Personally, I use portableapps between PCs that I control, at work, at home, and at friends / family members, but then, I'm involved in securing and protecting those PCs too, so I know what I'm risking or not.... and I still wouldn't use internet banking anywhere but my -own- PC, unless I thoroughly checked out the machine for myself first.
I don't think the situation above would work.

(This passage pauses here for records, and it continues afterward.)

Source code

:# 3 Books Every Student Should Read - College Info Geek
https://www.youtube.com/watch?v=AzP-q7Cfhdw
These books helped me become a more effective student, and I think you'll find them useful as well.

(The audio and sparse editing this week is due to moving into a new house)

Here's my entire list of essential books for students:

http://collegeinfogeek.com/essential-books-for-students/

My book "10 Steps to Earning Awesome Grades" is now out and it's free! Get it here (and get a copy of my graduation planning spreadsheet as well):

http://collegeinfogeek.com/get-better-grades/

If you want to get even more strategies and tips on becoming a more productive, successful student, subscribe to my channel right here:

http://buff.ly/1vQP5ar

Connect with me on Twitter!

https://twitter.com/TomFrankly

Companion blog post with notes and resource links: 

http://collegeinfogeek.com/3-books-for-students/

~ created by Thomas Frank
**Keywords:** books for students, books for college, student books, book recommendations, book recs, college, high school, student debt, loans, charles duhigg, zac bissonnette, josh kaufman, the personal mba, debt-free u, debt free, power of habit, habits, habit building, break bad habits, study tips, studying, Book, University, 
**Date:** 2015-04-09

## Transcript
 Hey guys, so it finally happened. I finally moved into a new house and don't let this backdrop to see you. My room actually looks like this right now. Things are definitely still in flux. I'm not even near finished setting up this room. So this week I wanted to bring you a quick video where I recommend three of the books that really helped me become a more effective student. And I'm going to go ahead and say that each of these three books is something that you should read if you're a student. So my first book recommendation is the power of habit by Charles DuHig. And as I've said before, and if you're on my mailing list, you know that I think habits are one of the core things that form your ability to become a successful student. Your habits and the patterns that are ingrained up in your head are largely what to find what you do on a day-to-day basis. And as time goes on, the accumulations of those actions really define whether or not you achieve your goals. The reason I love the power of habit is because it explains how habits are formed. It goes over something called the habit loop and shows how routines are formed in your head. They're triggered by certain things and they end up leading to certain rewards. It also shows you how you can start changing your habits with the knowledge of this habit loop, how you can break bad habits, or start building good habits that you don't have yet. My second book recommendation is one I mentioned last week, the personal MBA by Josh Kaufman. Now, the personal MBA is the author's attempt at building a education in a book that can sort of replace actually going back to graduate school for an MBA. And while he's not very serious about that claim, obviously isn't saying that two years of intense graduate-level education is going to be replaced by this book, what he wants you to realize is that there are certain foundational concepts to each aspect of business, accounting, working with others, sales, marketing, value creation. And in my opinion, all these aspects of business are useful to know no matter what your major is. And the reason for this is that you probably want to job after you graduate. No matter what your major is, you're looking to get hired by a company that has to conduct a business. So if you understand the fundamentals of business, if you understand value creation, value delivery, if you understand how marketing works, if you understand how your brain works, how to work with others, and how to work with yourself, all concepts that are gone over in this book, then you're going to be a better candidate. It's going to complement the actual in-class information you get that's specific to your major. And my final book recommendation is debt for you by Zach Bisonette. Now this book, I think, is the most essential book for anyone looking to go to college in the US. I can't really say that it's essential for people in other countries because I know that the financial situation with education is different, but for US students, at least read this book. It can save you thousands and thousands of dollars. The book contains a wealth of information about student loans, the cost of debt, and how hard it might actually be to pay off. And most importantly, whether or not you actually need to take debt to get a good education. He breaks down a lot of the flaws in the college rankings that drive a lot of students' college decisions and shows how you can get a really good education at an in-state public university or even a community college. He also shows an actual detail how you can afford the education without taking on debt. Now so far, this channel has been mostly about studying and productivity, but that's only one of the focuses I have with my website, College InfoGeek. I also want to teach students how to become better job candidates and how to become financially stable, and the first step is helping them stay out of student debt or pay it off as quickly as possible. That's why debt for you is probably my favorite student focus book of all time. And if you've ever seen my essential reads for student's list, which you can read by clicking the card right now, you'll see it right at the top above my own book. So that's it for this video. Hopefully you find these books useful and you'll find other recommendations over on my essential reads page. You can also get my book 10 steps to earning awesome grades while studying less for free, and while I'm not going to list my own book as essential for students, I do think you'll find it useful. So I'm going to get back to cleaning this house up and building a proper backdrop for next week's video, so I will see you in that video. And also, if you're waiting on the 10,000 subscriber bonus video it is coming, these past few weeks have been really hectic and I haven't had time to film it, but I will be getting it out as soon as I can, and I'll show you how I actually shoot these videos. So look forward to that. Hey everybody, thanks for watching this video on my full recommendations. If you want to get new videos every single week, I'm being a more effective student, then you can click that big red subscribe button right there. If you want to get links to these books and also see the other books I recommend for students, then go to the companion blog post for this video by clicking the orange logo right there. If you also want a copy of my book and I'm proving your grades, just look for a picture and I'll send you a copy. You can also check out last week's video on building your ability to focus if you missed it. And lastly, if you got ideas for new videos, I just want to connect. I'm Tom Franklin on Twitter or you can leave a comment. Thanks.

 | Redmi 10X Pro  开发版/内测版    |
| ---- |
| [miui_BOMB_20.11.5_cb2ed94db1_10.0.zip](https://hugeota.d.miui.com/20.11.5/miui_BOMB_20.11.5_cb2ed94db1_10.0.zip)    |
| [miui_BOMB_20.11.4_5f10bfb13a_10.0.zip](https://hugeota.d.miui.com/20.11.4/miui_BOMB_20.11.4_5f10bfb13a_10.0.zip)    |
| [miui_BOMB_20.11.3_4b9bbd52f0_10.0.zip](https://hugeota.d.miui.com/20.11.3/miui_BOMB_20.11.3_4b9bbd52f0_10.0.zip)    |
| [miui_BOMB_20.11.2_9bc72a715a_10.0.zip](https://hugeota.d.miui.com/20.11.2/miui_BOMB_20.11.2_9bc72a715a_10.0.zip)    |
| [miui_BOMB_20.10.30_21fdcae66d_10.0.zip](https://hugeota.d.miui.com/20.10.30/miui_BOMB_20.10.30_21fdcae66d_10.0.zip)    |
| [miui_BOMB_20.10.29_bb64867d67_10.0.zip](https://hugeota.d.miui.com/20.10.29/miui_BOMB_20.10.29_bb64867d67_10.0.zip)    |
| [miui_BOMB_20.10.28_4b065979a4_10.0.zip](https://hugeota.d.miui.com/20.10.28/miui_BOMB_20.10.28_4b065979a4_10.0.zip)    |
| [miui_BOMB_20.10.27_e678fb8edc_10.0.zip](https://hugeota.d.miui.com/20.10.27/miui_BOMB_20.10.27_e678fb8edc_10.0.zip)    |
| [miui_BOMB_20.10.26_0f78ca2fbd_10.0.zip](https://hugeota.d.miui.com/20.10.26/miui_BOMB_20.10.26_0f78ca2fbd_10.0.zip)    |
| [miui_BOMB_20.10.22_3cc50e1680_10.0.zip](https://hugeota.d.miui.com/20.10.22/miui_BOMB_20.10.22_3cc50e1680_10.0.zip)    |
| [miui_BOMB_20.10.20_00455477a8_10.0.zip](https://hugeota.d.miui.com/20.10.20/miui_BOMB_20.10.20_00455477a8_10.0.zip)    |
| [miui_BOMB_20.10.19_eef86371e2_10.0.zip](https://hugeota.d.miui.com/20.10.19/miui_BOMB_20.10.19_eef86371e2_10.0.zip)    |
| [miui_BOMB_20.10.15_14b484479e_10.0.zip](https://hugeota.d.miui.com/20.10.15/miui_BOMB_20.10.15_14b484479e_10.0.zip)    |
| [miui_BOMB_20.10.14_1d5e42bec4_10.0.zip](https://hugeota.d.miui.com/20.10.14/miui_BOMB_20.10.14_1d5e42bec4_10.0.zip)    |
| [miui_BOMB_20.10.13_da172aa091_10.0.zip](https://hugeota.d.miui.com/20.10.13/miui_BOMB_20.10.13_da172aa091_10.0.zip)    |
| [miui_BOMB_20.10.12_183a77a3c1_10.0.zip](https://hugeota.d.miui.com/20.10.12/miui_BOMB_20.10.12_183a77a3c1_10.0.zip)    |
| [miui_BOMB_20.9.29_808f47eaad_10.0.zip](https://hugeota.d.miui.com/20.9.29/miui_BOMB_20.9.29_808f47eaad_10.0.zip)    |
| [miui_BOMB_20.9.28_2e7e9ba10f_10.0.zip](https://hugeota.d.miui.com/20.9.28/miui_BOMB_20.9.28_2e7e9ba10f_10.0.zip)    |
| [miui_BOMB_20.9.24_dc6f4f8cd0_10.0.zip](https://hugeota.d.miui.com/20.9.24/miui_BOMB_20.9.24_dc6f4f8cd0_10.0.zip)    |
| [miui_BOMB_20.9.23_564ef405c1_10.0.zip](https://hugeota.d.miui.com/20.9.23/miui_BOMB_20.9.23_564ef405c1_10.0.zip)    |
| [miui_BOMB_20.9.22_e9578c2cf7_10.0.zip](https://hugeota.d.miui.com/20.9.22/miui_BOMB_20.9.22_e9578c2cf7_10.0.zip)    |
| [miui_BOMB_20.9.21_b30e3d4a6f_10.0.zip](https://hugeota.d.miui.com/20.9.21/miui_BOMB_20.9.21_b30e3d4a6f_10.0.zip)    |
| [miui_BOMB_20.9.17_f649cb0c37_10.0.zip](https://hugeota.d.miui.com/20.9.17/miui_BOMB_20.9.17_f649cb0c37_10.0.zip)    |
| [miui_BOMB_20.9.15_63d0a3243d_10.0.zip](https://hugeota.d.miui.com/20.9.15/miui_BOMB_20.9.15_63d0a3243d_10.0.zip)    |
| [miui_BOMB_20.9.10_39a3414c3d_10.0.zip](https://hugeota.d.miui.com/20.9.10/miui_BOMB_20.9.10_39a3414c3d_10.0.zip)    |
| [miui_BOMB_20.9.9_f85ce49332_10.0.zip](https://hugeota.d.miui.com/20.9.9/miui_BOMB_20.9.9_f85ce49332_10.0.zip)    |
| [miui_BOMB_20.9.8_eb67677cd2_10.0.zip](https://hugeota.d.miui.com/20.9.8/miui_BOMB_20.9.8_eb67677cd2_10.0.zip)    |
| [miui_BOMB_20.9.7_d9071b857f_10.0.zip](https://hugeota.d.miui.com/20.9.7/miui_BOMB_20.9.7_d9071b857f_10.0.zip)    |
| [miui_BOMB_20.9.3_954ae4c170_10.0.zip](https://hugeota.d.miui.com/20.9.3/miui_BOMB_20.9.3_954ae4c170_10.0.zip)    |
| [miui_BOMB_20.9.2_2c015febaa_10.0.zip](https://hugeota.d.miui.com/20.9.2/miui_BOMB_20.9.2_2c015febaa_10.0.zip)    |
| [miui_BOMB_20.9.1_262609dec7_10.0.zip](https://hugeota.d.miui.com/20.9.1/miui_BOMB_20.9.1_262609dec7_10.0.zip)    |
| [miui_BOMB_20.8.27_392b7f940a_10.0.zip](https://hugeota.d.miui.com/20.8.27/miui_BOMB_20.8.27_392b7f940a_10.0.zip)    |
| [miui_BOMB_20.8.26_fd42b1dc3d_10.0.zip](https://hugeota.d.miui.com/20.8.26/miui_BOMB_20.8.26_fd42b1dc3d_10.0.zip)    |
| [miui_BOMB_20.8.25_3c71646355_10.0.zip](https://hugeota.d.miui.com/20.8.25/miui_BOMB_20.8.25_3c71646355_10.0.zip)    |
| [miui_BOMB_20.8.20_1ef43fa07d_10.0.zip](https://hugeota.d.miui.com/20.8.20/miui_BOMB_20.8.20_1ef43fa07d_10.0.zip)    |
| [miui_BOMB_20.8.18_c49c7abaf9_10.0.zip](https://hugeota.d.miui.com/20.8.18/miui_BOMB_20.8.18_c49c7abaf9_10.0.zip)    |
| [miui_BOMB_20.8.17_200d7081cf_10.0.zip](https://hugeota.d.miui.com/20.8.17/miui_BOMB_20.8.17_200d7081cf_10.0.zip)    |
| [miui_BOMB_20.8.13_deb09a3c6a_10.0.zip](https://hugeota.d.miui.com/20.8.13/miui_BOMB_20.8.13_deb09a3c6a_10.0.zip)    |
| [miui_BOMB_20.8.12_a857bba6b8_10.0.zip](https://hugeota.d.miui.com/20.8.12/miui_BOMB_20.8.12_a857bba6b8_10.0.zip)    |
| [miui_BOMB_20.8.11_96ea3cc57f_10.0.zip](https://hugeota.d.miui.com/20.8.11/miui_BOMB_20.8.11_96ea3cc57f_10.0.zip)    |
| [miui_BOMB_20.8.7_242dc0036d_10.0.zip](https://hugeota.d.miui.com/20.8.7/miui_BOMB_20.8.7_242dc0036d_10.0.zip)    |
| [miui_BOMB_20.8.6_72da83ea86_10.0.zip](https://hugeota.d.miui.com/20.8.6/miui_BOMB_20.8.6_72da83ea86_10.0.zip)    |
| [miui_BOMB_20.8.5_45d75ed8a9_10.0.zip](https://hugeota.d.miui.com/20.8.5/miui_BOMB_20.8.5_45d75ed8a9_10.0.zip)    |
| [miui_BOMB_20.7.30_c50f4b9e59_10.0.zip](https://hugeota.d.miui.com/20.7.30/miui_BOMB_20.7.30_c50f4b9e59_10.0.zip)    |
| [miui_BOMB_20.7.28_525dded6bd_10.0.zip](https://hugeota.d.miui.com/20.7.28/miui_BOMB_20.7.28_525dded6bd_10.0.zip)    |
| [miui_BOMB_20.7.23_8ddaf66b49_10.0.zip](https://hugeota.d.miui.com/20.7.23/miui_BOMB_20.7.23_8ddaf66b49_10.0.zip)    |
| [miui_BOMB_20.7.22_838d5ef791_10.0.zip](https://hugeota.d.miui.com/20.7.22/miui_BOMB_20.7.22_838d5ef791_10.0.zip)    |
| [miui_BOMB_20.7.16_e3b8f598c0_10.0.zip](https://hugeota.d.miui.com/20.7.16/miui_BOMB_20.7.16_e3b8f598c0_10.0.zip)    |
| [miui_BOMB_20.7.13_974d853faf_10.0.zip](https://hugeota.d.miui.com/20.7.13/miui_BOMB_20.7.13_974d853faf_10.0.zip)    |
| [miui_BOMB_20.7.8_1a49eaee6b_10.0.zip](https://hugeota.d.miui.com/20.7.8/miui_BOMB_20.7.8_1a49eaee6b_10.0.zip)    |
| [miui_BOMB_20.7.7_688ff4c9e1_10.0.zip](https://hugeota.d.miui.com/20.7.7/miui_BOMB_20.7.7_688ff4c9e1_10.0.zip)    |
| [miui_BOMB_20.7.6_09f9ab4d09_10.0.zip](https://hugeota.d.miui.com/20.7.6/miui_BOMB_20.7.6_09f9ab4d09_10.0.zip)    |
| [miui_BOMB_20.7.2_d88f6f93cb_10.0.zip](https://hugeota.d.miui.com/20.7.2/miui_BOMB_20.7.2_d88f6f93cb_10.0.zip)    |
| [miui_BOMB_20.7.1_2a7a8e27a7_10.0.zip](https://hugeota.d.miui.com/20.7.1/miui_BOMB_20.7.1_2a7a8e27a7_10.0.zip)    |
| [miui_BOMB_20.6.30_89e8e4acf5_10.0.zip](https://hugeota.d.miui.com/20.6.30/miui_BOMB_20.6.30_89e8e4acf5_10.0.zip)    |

The other person is not going to be able to replace your password (unless you told him). You won't be able to use KP.
James
I'm sorry, but the thought that "because it's open source means someone could rewrite the code and that makes it a security risk" is just ridiculous. I just read an article from I believe it was the Washington Post on how Google's Android was going to be sooo infested with viruses because OH MY GOSH THE HACKERS CAN REWRITE THE SOURCE CODE!!! In either case, implementing the attack would require physical access to the device in question, in which case there is almost NOTHING that can be done to protect your data against any and all attacks. Honestly, if you're going to be worrying about security threats, this is like fortifying a castle's basements to keep the enemy from tunneling in when the front door is wide open (ok, so maybe the door isn't wide open, but that's why hackers go through the "back door" ...you are, as I said, referring here to the basement). My point being, if someone is going to try to get your password, they are going to target a larger group of people than KeePass users. That's why Internet Explorer is, in the history of computing, the most exploited software in existence. Trying to extract passwords in the fashion you described is a whole lot of work for a very small target, and probably a proportionately small return. Targeting, say FireFox Portable to transmit the passwords that it saves would hit a larger number of people for the amount of work it would take. There is no such thing as a secure networked computer, but paranoia over misconceptions about the implications of an open code base are not helpful either.
Quamquam omniam nescio, nec nihil scio.